ABOUT THIS TASK
Each line with the word "Perihelion" must appear in the answer, copied from the records.

DATA FOR ANALYSIS

□ □ □

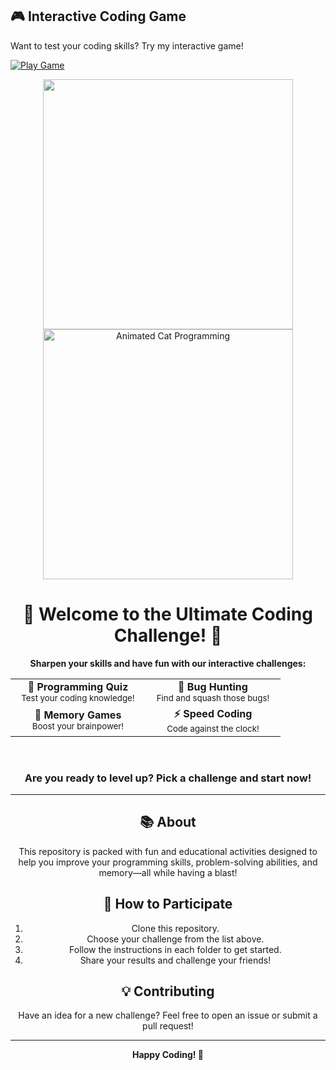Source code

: ## 🎮 Interactive Coding Game

Want to test your coding skills? Try my interactive game!


[![Play Game](https://img.shields.io/badge/🎮_Play_Game-4ecdc4?style=for-the-badge&logo=gamepad&logoColor=white)](http://127.0.0.1:5500/Coding_game.html)

<div align="center">
  <img src="https://media.giphy.com/media/26tn33aiTi1jkl6H6/giphy.gif" width="400">
  

<div align="center">
  <img src="https://media.giphy.com/media/26tn33aiTi1jkl6H6/giphy.gif" width="400" alt="Animated Cat Programming">
  
  <h1>🚀 Welcome to the Ultimate Coding Challenge! 🚀</h1>
  
  <p>
    <b>Sharpen your skills and have fun with our interactive challenges:</b>
  </p>
  
  <table>
    <tr>
      <td align="center" width="200"><b>🧠 Programming Quiz</b><br><sub>Test your coding knowledge!</sub></td>
      <td align="center" width="200"><b>🐛 Bug Hunting</b><br><sub>Find and squash those bugs!</sub></td>
    </tr>
    <tr>
      <td align="center" width="200"><b>🧩 Memory Games</b><br><sub>Boost your brainpower!</sub></td>
      <td align="center" width="200"><b>⚡ Speed Coding</b><br><sub>Code against the clock!</sub></td>
    </tr>
  </table>
  
  <br>
  <h3>Are you ready to level up? Pick a challenge and start now!</h3>
</div>

---

## 📚 About

This repository is packed with fun and educational activities designed to help you improve your programming skills, problem-solving abilities, and memory—all while having a blast!

## 🏁 How to Participate

1. Clone this repository.
2. Choose your challenge from the list above.
3. Follow the instructions in each folder to get started.
4. Share your results and challenge your friends!

## 💡 Contributing

Have an idea for a new challenge? Feel free to open an issue or submit a pull request!

---

<div align="center">
  <b>Happy Coding! 🚀</b>
</div>
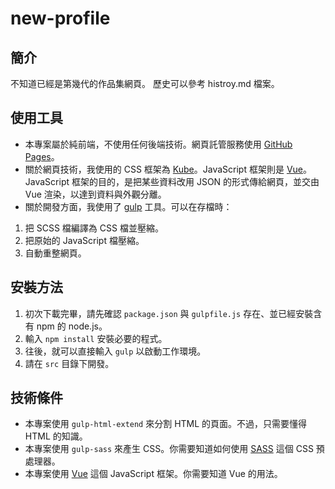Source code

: # new-profile

## 簡介
不知道已經是第幾代的作品集網頁。
歷史可以參考 histroy.md 檔案。

## 使用工具
* 本專案屬於純前端，不使用任何後端技術。網頁託管服務使用 [GitHub Pages]。
* 關於網頁技術，我使用的 CSS 框架為 [Kube]。JavaScript 框架則是 [Vue]。JavaScript 框架的目的，是把某些資料改用 JSON 的形式傳給網頁，並交由 Vue 渲染，以達到資料與外觀分離。
* 關於開發方面，我使用了 [gulp] 工具。可以在存檔時：
1. 把 SCSS 檔編譯為 CSS 檔並壓縮。
2. 把原始的 JavaScript 檔壓縮。
3. 自動重整網頁。

## 安裝方法
1. 初次下載完畢，請先確認 `package.json` 與 `gulpfile.js` 存在、並已經安裝含有 npm 的 node.js。
2. 輸入 `npm install` 安裝必要的程式。
3. 往後，就可以直接輸入 `gulp` 以啟動工作環境。
4. 請在 `src` 目錄下開發。

## 技術條件
* 本專案使用 `gulp-html-extend` 來分割 HTML 的頁面。不過，只需要懂得 HTML 的知識。
* 本專案使用 `gulp-sass` 來產生 CSS。你需要知道如何使用 [SASS] 這個 CSS 預處理器。
* 本專案使用 [Vue] 這個 JavaScript 框架。你需要知道 Vue 的用法。


[GitHub Pages]:https://pages.github.com/
[Kube]:https://imperavi.com/kube/
[Vue]:https://vuejs.org/
[gulp]:http://gulpjs.com/
[SASS]:http://sass-lang.com/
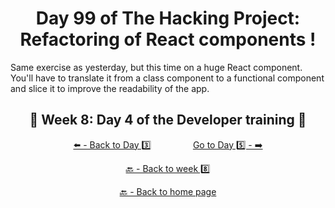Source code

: <h1 align="center">Day 99 of The Hacking Project: Refactoring of React components !</h1>

Same exercise as yesterday, but this time on a huge React component. You'll have to translate it from a class component to a functional component and slice it to improve the readability of the app.

<h2 align="center">🎉 Week 8: Day 4 of the Developer training 🎉</h2>

<div align="center">
  
  [⬅️ - Back to Day 3️⃣](https://github.com/BenjaminCharmes/THP_Developer/tree/main/Week_8/Day_3)
  &nbsp;&nbsp;&nbsp;&nbsp;&nbsp;&nbsp;&nbsp;&nbsp;&nbsp;&nbsp;&nbsp;&nbsp;&nbsp;&nbsp;&nbsp;
  [Go to Day 5️⃣ - ➡️](https://github.com/BenjaminCharmes/THP_Developer/tree/main/Week_8/Day_5)

</div>

<div align="center">

  [🔙 - Back to week 8️⃣](https://github.com/BenjaminCharmes/THP_Developer/tree/main/Week_8)

  [🔙 - Back to home page](https://github.com/BenjaminCharmes/THP_Developer)

</div>
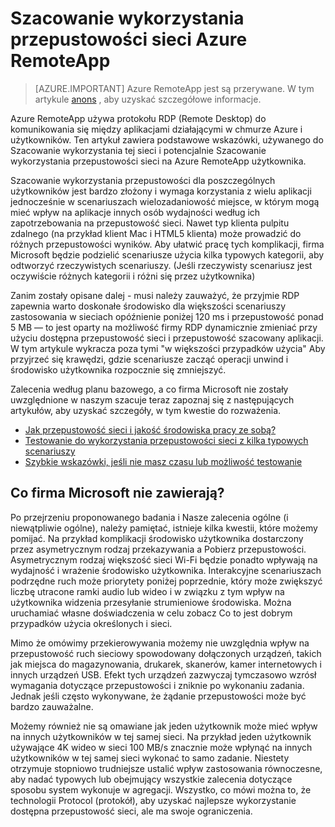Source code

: 
<properties 
    pageTitle="Szacowanie wykorzystania przepustowości sieci Azure RemoteApp | Microsoft Azure"
    description="Informacje na temat wymagań dotyczących przepustowości sieci zbiory Azure RemoteApp i aplikacje."
    services="remoteapp"
    documentationCenter="" 
    authors="lizap" 
    manager="mbaldwin" />

<tags 
    ms.service="remoteapp" 
    ms.workload="compute" 
    ms.tgt_pltfrm="na" 
    ms.devlang="na" 
    ms.topic="article" 
    ms.date="08/15/2016" 
    ms.author="elizapo" />

# <a name="estimate-azure-remoteapp-network-bandwidth-usage"></a>Szacowanie wykorzystania przepustowości sieci Azure RemoteApp 

> [AZURE.IMPORTANT]
> Azure RemoteApp jest są przerywane. W tym artykule [anons](https://go.microsoft.com/fwlink/?linkid=821148) , aby uzyskać szczegółowe informacje.

Azure RemoteApp używa protokołu RDP (Remote Desktop) do komunikowania się między aplikacjami działającymi w chmurze Azure i użytkowników. Ten artykuł zawiera podstawowe wskazówki, używanego do Szacowanie wykorzystania tej sieci i potencjalnie Szacowanie wykorzystania przepustowości sieci na Azure RemoteApp użytkownika.

Szacowanie wykorzystania przepustowości dla poszczególnych użytkowników jest bardzo złożony i wymaga korzystania z wielu aplikacji jednocześnie w scenariuszach wielozadaniowość miejsce, w którym mogą mieć wpływ na aplikacje innych osób wydajności według ich zapotrzebowania na przepustowość sieci. Nawet typ klienta pulpitu zdalnego (na przykład klient Mac i HTML5 klienta) może prowadzić do różnych przepustowości wyników. Aby ułatwić pracę tych komplikacji, firma Microsoft będzie podzielić scenariusze użycia kilka typowych kategorii, aby odtworzyć rzeczywistych scenariuszy. (Jeśli rzeczywisty scenariusz jest oczywiście różnych kategorii i różni się przez użytkownika)

Zanim zostały opisane dalej - musi należy zauważyć, że przyjmie RDP zapewnia warto doskonałe środowisko dla większości scenariuszy zastosowania w sieciach opóźnienie poniżej 120 ms i przepustowość ponad 5 MB — to jest oparty na możliwość firmy RDP dynamicznie zmieniać przy użyciu dostępna przepustowość sieci i przepustowość szacowany aplikacji. W tym artykule wykracza poza tymi "w większości przypadków użycia" Aby przyjrzeć się krawędzi, gdzie scenariusze zacząć operacji unwind i środowisko użytkownika rozpocznie się zmniejszyć.

Zalecenia według planu bazowego, a co firma Microsoft nie zostały uwzględnione w naszym szacuje teraz zapoznaj się z następujących artykułów, aby uzyskać szczegóły, w tym kwestie do rozważenia.

- [Jak przepustowość sieci i jakość środowiska pracy ze sobą?](remoteapp-bandwidthexperience.md)
- [Testowanie do wykorzystania przepustowości sieci z kilka typowych scenariuszy](remoteapp-bandwidthtests.md)
- [Szybkie wskazówki, jeśli nie masz czasu lub możliwość testowanie](remoteapp-bandwidthguidelines.md)


## <a name="what-are-we-not-including"></a>Co firma Microsoft nie zawierają?

Po przejrzeniu proponowanego badania i Nasze zalecenia ogólne (i niewątpliwie ogólne), należy pamiętać, istnieje kilka kwestii, które możemy pomijać. Na przykład komplikacji środowisko użytkownika dostarczony przez asymetrycznym rodzaj przekazywania a Pobierz przepustowości. Asymetrycznym rodzaj większość sieci Wi-Fi będzie ponadto wpływają na wydajność i wrażenie środowisko użytkownika. Interakcyjne scenariuszach podrzędne ruch może priorytety poniżej poprzednie, który może zwiększyć liczbę utracone ramki audio lub wideo i w związku z tym wpływ na użytkownika widzenia przesyłanie strumieniowe środowiska. Można uruchamiać własne doświadczenia w celu zobacz Co to jest dobrym przypadków użycia określonych i sieci.

Mimo że omówimy przekierowywania możemy nie uwzględnia wpływ na przepustowość ruch sieciowy spowodowany dołączonych urządzeń, takich jak miejsca do magazynowania, drukarek, skanerów, kamer internetowych i innych urządzeń USB. Efekt tych urządzeń zazwyczaj tymczasowo wzrósł wymagania dotyczące przepustowości i zniknie po wykonaniu zadania. Jednak jeśli często wykonywane, że żądanie przepustowości może być bardzo zauważalne.

Możemy również nie są omawiane jak jeden użytkownik może mieć wpływ na innych użytkowników w tej samej sieci. Na przykład jeden użytkownik używające 4K wideo w sieci 100 MB/s znacznie może wpłynąć na innych użytkowników w tej samej sieci wykonać to samo zadanie. Niestety otrzymuje stopniowo trudniejsze ustalić wpływ zastosowania równoczesne, aby nadać typowych lub obejmujący wszystkie zalecenia dotyczące sposobu system wykonuje w agregacji. Wszystko, co mówi można to, że technologii Protocol (protokół), aby uzyskać najlepsze wykorzystanie dostępna przepustowość sieci, ale ma swoje ograniczenia.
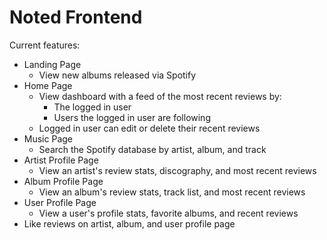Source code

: # Noted Frontend

Current features:
* Landing Page
  - View new albums released via Spotify
* Home Page
  - View dashboard with a feed of the most recent reviews by:
    - The logged in user
    - Users the logged in user are following
  - Logged in user can edit or delete their recent reviews
* Music Page
  - Search the Spotify database by artist, album, and track
* Artist Profile Page
  - View an artist's review stats, discography, and most recent reviews
* Album Profile Page
  - View an album's review stats, track list, and most recent reviews
* User Profile Page
  - View a user's profile stats, favorite albums, and recent reviews
* Like reviews on artist, album, and user profile page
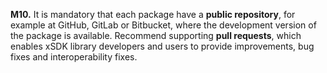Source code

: **M10.** It is mandatory that each package have a **public repository**, for example at GitHub,
GitLab or Bitbucket, where the development version of the package is available. Recommend
supporting **pull requests**, which enables xSDK library developers  and users
to provide improvements, bug fixes and interoperability fixes.
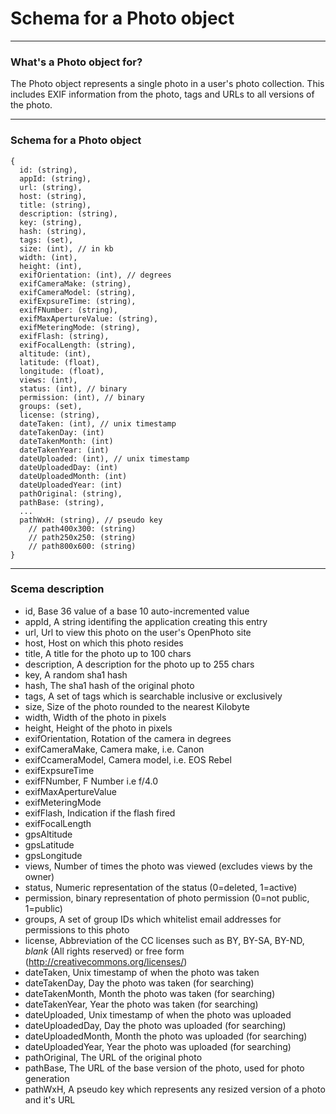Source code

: Schema for a Photo object
=======================

----------------------------------------

### What's a Photo object for?

The Photo object represents a single photo in a user's photo collection.
This includes EXIF information from the photo, tags and URLs to all versions of the photo.

----------------------------------------

### Schema for a Photo object

    {
      id: (string),
      appId: (string),
      url: (string),
      host: (string),
      title: (string),
      description: (string),
      key: (string),
      hash: (string),
      tags: (set),
      size: (int), // in kb
      width: (int),
      height: (int),
      exifOrientation: (int), // degrees
      exifCameraMake: (string),
      exifCameraModel: (string),
      exifExpsureTime: (string),
      exifFNumber: (string),
      exifMaxApertureValue: (string),
      exifMeteringMode: (string),
      exifFlash: (string),
      exifFocalLength: (string),
      altitude: (int),
      latitude: (float),
      longitude: (float),
      views: (int),
      status: (int), // binary
      permission: (int), // binary
      groups: (set),
      license: (string),
      dateTaken: (int), // unix timestamp
      dateTakenDay: (int)
      dateTakenMonth: (int)
      dateTakenYear: (int)
      dateUploaded: (int), // unix timestamp
      dateUploadedDay: (int)
      dateUploadedMonth: (int)
      dateUploadedYear: (int)
      pathOriginal: (string),
      pathBase: (string),
      ...
      pathWxH: (string), // pseudo key
        // path400x300: (string)
        // path250x250: (string)
        // path800x600: (string)
    }

----------------------------------------

### Scema description

  * id, Base 36 value of a base 10 auto-incremented value
  * appId, A string identifing the application creating this entry
  * url, Url to view this photo on the user's OpenPhoto site
  * host, Host on which this photo resides
  * title, A title for the photo up to 100 chars
  * description, A description for the photo up to 255 chars
  * key, A random sha1 hash
  * hash, The sha1 hash of the original photo
  * tags, A set of tags which is searchable inclusive or exclusively
  * size, Size of the photo rounded to the nearest Kilobyte
  * width, Width of the photo in pixels
  * height, Height of the photo in pixels
  * exifOrientation, Rotation of the camera in degrees
  * exifCameraMake, Camera make, i.e. Canon
  * exifCcameraModel, Camera model, i.e. EOS Rebel
  * exifExpsureTime
  * exifFNumber, F Number i.e f/4.0
  * exifMaxApertureValue
  * exifMeteringMode
  * exifFlash, Indication if the flash fired
  * exifFocalLength
  * gpsAltitude
  * gpsLatitude
  * gpsLongitude
  * views, Number of times the photo was viewed (excludes views by the owner)
  * status, Numeric representation of the status (0=deleted, 1=active)
  * permission, binary representation of photo permission (0=not public, 1=public)
  * groups, A set of group IDs which whitelist email addresses for permissions to this photo
  * license, Abbreviation of the CC licenses such as BY, BY-SA, BY-ND, _blank_ (All rights reserved) or free form (http://creativecommons.org/licenses/)
  * dateTaken, Unix timestamp of when the photo was taken
  * dateTakenDay, Day the photo was taken (for searching)
  * dateTakenMonth, Month the photo was taken (for searching)
  * dateTakenYear, Year the photo was taken (for searching)
  * dateUploaded, Unix timestamp of when the photo was uploaded
  * dateUploadedDay, Day the photo was uploaded (for searching)
  * dateUploadedMonth, Month the photo was uploaded (for searching)
  * dateUploadedYear, Year the photo was uploaded (for searching)
  * pathOriginal, The URL of the original photo
  * pathBase, The URL of the base version of the photo, used for photo generation
  * pathWxH, A pseudo key which represents any resized version of a photo and it's URL

[User]: http://theopenphotoproject.org/documentation/schemas/User
[Photo]: http://theopenphotoproject.org/documentation/schemas/Photo
[Action]: http://theopenphotoproject.org/documentation/schemas/Action
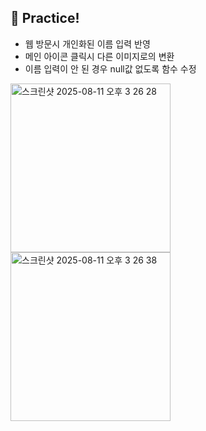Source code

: ## 👾 Practice!

- 웹 방문시 개인화된 이름 입력 반영
- 메인 아이콘 클릭시 다른 이미지로의 변환
- 이름 입력이 안 된 경우 null값 없도록 함수 수정

<img width="256" height="270" alt="스크린샷 2025-08-11 오후 3 26 28" src="https://github.com/user-attachments/assets/2364deb2-8987-4138-aad7-ce3a32666c05" />
<img width="256" height="270" alt="스크린샷 2025-08-11 오후 3 26 38" src="https://github.com/user-attachments/assets/bd030225-7107-4781-989f-a476495cdd19" />
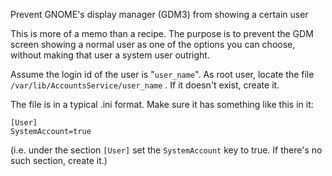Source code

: Prevent GNOME's display manager (GDM3) from showing a certain user

This is more of a memo than a recipe. The purpose is to prevent the GDM screen showing a normal user as one of the options you can choose, without making that user a system user outright.

Assume the login id of the user is "`user_name`". As root user, locate the file `/var/lib/AccountsService/user_name` . If it doesn't exist, create it.

The file is in a typical .ini format. Make sure it has something like this in it:

`[User]`  
`SystemAccount=true`

(i.e. under the section `[User]` set the `SystemAccount` key to true. If there's no such section, create it.)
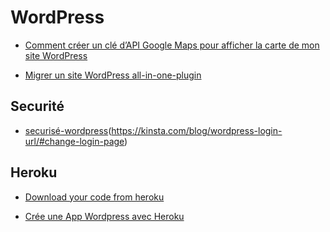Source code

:# WordPress

- [Comment créer un clé d’API Google Maps pour afficher la carte de mon site WordPress](https://www.youtube.com/watch?v=74sL2gWF5wQ&t=14s)

- [Migrer un site WordPress all-in-one-plugin](https://www.creaweb2b.com/migrer-site-wordpress-all-in-one-wp-migration/)

## Securité
- [securisé-wordpress](https://www.hostinger.fr/tutoriels/securiser-wordpress/)(https://kinsta.com/blog/wordpress-login-url/#change-login-page)


## Heroku
- [Download your code from heroku](https://help.heroku.com/FZDDCBLB/how-can-i-download-my-code-from-heroku)

- [Crée une App Wordpress avec Heroku](https://dashboard.heroku.com/new?button-url=http%3A%2F%2Ftechnomile.github.io%2Fwordpress%2Fsetup.html&template=https%3A%2F%2Fgithub.com%2Ftechnomile%2FHeroku-WordPress)


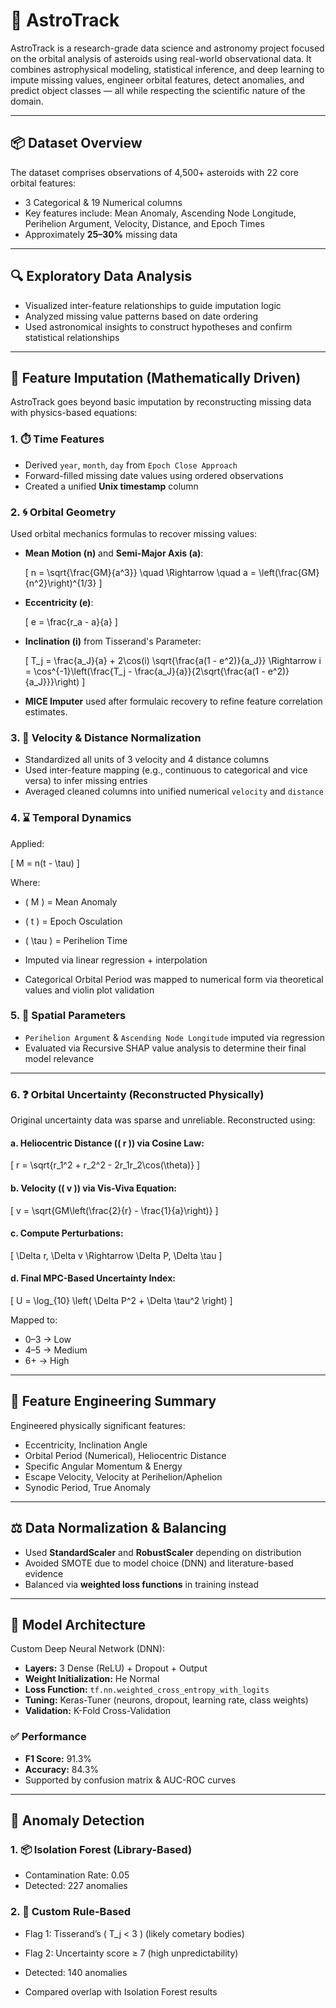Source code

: # 🚀 AstroTrack

AstroTrack is a research-grade data science and astronomy project focused on the orbital analysis of asteroids using real-world observational data. It combines astrophysical modeling, statistical inference, and deep learning to impute missing values, engineer orbital features, detect anomalies, and predict object classes — all while respecting the scientific nature of the domain.

---

## 📦 Dataset Overview

The dataset comprises observations of 4,500+ asteroids with 22 core orbital features:

- 3 Categorical & 19 Numerical columns
- Key features include: Mean Anomaly, Ascending Node Longitude, Perihelion Argument, Velocity, Distance, and Epoch Times
- Approximately **25–30%** missing data

---

## 🔍 Exploratory Data Analysis

- Visualized inter-feature relationships to guide imputation logic
- Analyzed missing value patterns based on date ordering
- Used astronomical insights to construct hypotheses and confirm statistical relationships

---

## 🧮 Feature Imputation (Mathematically Driven)

AstroTrack goes beyond basic imputation by reconstructing missing data with physics-based equations:

### 1. ⏱️ Time Features
- Derived `year`, `month`, `day` from `Epoch Close Approach`
- Forward-filled missing date values using ordered observations
- Created a unified **Unix timestamp** column

### 2. 🌀 Orbital Geometry

Used orbital mechanics formulas to recover missing values:

- **Mean Motion (n)** and **Semi-Major Axis (a)**:

  \[
  n = \sqrt{\frac{GM}{a^3}} \quad \Rightarrow \quad a = \left(\frac{GM}{n^2}\right)^{1/3}
  \]

- **Eccentricity (e)**:

  \[
  e = \frac{r_a - a}{a}
  \]

- **Inclination (i)** from Tisserand's Parameter:

  \[
  T_j = \frac{a_J}{a} + 2\cos(i) \sqrt{\frac{a(1 - e^2)}{a_J}} \Rightarrow
  i = \cos^{-1}\left(\frac{T_j - \frac{a_J}{a}}{2\sqrt{\frac{a(1 - e^2)}{a_J}}}\right)
  \]

- **MICE Imputer** used after formulaic recovery to refine feature correlation estimates.

### 3. 🚀 Velocity & Distance Normalization

- Standardized all units of 3 velocity and 4 distance columns
- Used inter-feature mapping (e.g., continuous to categorical and vice versa) to infer missing entries
- Averaged cleaned columns into unified numerical `velocity` and `distance`

### 4. ⌛ Temporal Dynamics

Applied:

\[
M = n(t - \tau)
\]

Where:
- \( M \) = Mean Anomaly
- \( t \) = Epoch Osculation
- \( \tau \) = Perihelion Time

- Imputed via linear regression + interpolation
- Categorical Orbital Period was mapped to numerical form via theoretical values and violin plot validation

### 5. 🧭 Spatial Parameters

- `Perihelion Argument` & `Ascending Node Longitude` imputed via regression
- Evaluated via Recursive SHAP value analysis to determine their final model relevance

---

### 6. ❓ Orbital Uncertainty (Reconstructed Physically)

Original uncertainty data was sparse and unreliable. Reconstructed using:

#### a. Heliocentric Distance (\( r \)) via Cosine Law:

\[
r = \sqrt{r_1^2 + r_2^2 - 2r_1r_2\cos(\theta)}
\]

#### b. Velocity (\( v \)) via Vis-Viva Equation:

\[
v = \sqrt{GM\left(\frac{2}{r} - \frac{1}{a}\right)}
\]

#### c. Compute Perturbations:

\[
\Delta r, \Delta v \Rightarrow \Delta P, \Delta \tau
\]

#### d. Final MPC-Based Uncertainty Index:

\[
U = \log_{10} \left( \Delta P^2 + \Delta \tau^2 \right)
\]

Mapped to:
- 0–3 → Low
- 4–5 → Medium
- 6+  → High

---

## 🧰 Feature Engineering Summary

Engineered physically significant features:

- Eccentricity, Inclination Angle
- Orbital Period (Numerical), Heliocentric Distance
- Specific Angular Momentum & Energy
- Escape Velocity, Velocity at Perihelion/Aphelion
- Synodic Period, True Anomaly

---

## ⚖️ Data Normalization & Balancing

- Used **StandardScaler** and **RobustScaler** depending on distribution
- Avoided SMOTE due to model choice (DNN) and literature-based evidence
- Balanced via **weighted loss functions** in training instead

---

## 🧠 Model Architecture

Custom Deep Neural Network (DNN):

- **Layers:** 3 Dense (ReLU) + Dropout + Output
- **Weight Initialization:** He Normal
- **Loss Function:** `tf.nn.weighted_cross_entropy_with_logits`
- **Tuning:** Keras-Tuner (neurons, dropout, learning rate, class weights)
- **Validation:** K-Fold Cross-Validation

### ✅ Performance

- **F1 Score:** 91.3%
- **Accuracy:** 84.3%
- Supported by confusion matrix & AUC-ROC curves

---

## 🧪 Anomaly Detection

### 1. 📦 Isolation Forest (Library-Based)

- Contamination Rate: 0.05  
- Detected: 227 anomalies

### 2. 🧠 Custom Rule-Based

- Flag 1: Tisserand’s \( T_j < 3 \) (likely cometary bodies)
- Flag 2: Uncertainty score ≥ 7 (high unpredictability)

- Detected: 140 anomalies  
- Compared overlap with Isolation Forest results

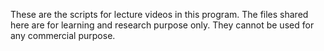 These are the scripts for lecture videos in this program.
The files shared here are for learning and research purpose only. They cannot be used for any commercial purpose.
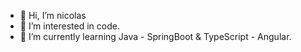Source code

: - 👋 Hi, I’m nicolas
- 👀 I’m interested in code.
- 🌱 I’m currently learning Java - SpringBoot & TypeScript - Angular.

<!---
nicolagardo/nicolagardo is a ✨ special ✨ repository because its `README.md` (this file) appears on your GitHub profile.
You can click the Preview link to take a look at your changes.
--->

□ □ □

SOLUTION TO THE EXERCISE
- Key features include: Mean Anomaly, Ascending Node Longitude, Perihelion Argument, Velocity, Distance, and Epoch Times
- \( \tau \) = Perihelion Time
- `Perihelion Argument` & `Ascending Node Longitude` imputed via regression
- Escape Velocity, Velocity at Perihelion/Aphelion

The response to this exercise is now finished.